Finally, I absolutely love 'screw caps'! NZ has a special 'screw cap' organization (forget the official name) which is pushing to get the whole country to switch over (which I believe will happen); one of the Bordeaux 'Grand Crus' just bottled half of a wine w/ corks, and the other half w/ screw caps (in the same issue of Wine Spectator)! 
Screw caps are becoming more common in Germany too. There is a significant financial loss with returned wine that is corked and the vintners are beginning to rebel. Mrs. Rock is employed by a corporation that makes them. More interestingly, they also market a recent invention called the Vino-Loc. O mentioned drinking a 2003 Schloss Vollrads. That was the year Vollrads began to use the Vino-Loc.
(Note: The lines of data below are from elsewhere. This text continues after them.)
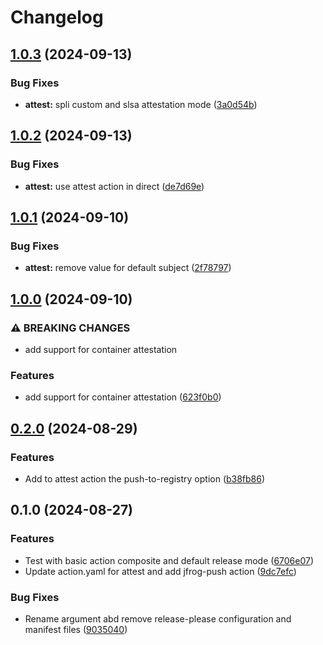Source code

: # Changelog

## [1.0.3](https://github.com/LedgerHQ/actions-security/compare/actions/attest-1.0.2...actions/attest-1.0.3) (2024-09-13)


### Bug Fixes

* **attest:** spli custom and slsa attestation mode ([3a0d54b](https://github.com/LedgerHQ/actions-security/commit/3a0d54bf690ff7df542fb13720b541efd968d14a))

## [1.0.2](https://github.com/LedgerHQ/actions-security/compare/actions/attest-1.0.1...actions/attest-1.0.2) (2024-09-13)


### Bug Fixes

* **attest:** use attest action in direct ([de7d69e](https://github.com/LedgerHQ/actions-security/commit/de7d69e0b97cb33dc47762ba2498d47858084d19))

## [1.0.1](https://github.com/LedgerHQ/actions-security/compare/actions/attest-1.0.0...actions/attest-1.0.1) (2024-09-10)


### Bug Fixes

* **attest:** remove value for default subject ([2f78797](https://github.com/LedgerHQ/actions-security/commit/2f78797c5c78e76c6a1dff8143804f8243c538b9))

## [1.0.0](https://github.com/LedgerHQ/actions-security/compare/actions/attest-0.2.0...actions/attest-1.0.0) (2024-09-10)


### ⚠ BREAKING CHANGES

* add support for container attestation

### Features

* add support for container attestation ([623f0b0](https://github.com/LedgerHQ/actions-security/commit/623f0b05d8c09ae4bd150a5bef29f0e77deb8de8))

## [0.2.0](https://github.com/LedgerHQ/actions-security/compare/actions/attest-0.1.0...actions/attest-0.2.0) (2024-08-29)


### Features

* Add to attest action the push-to-registry option ([b38fb86](https://github.com/LedgerHQ/actions-security/commit/b38fb8663618d7323ed84545e5f030abb40c71aa))

## 0.1.0 (2024-08-27)


### Features

* Test with basic action composite and default release mode ([6706e07](https://github.com/LedgerHQ/actions-security/commit/6706e07ee68b2b67399535428956f8b3742e82ee))
* Update action.yaml for attest and add jfrog-push action ([9dc7efc](https://github.com/LedgerHQ/actions-security/commit/9dc7efc5a7ffc9d15eb9e6b6baa85194814c8946))


### Bug Fixes

* Rename argument abd remove release-please configuration and manifest files ([9035040](https://github.com/LedgerHQ/actions-security/commit/9035040f488c709f2fa9afd0c514f0a71f5f54d0))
Like that Bordeaux estate you mention, Vollrads bottled some of the vintage with corks and some with the new enclosure, giving their customers a choice. I like the Loc (and screw caps) because I can store the wine upright.
The Vino-Loc is made of tough, shatterproof glass and has a small plastic seal that renders it airtight. It's really easy to get on and off. It looks like this when it's in the bottle:
and here it is out of the bottle:

On the label, the term "erstes Gewächs" means
premier cru or first growth. It's a new quality level, not sanctioned yet by the government's wine bureaucracy. Many of the top vintners, unhappy with the way German wine is produced, labeled and marketed, banded together and took it upon themselves to raise standards and denote certain vineyards as the best. A wine labeled
erstes Gewächs has to be a Riesling. It has to meet stringent ripeness and yield levels, has to be vinified dry and pass a peer taste test. Ironically, and idiotically, the German wine laws won't allow the words on the label along with the QmP designation. Instead the wine can only be called a mere
Qualitätswein, one of the lower categories. (Same with the word barrique. If that's on the label, it has to be marketed as a mere table wine even if the wine really is a dry Auslese!)
The label is designed to simplify things, especially for foreign consumers. Instead of the unwieldy term
Niersteiner Brudersberg Riesling Spätlese trocken, the label says simply,
Brudersberg (the vineyard name). One can assume it's a dry Riesling Spätlese from Nierstein. The hope is that eventually the vineyards will become well-known and synonymous in the consumer's mind with high quality the way the Burgundy vineyards are.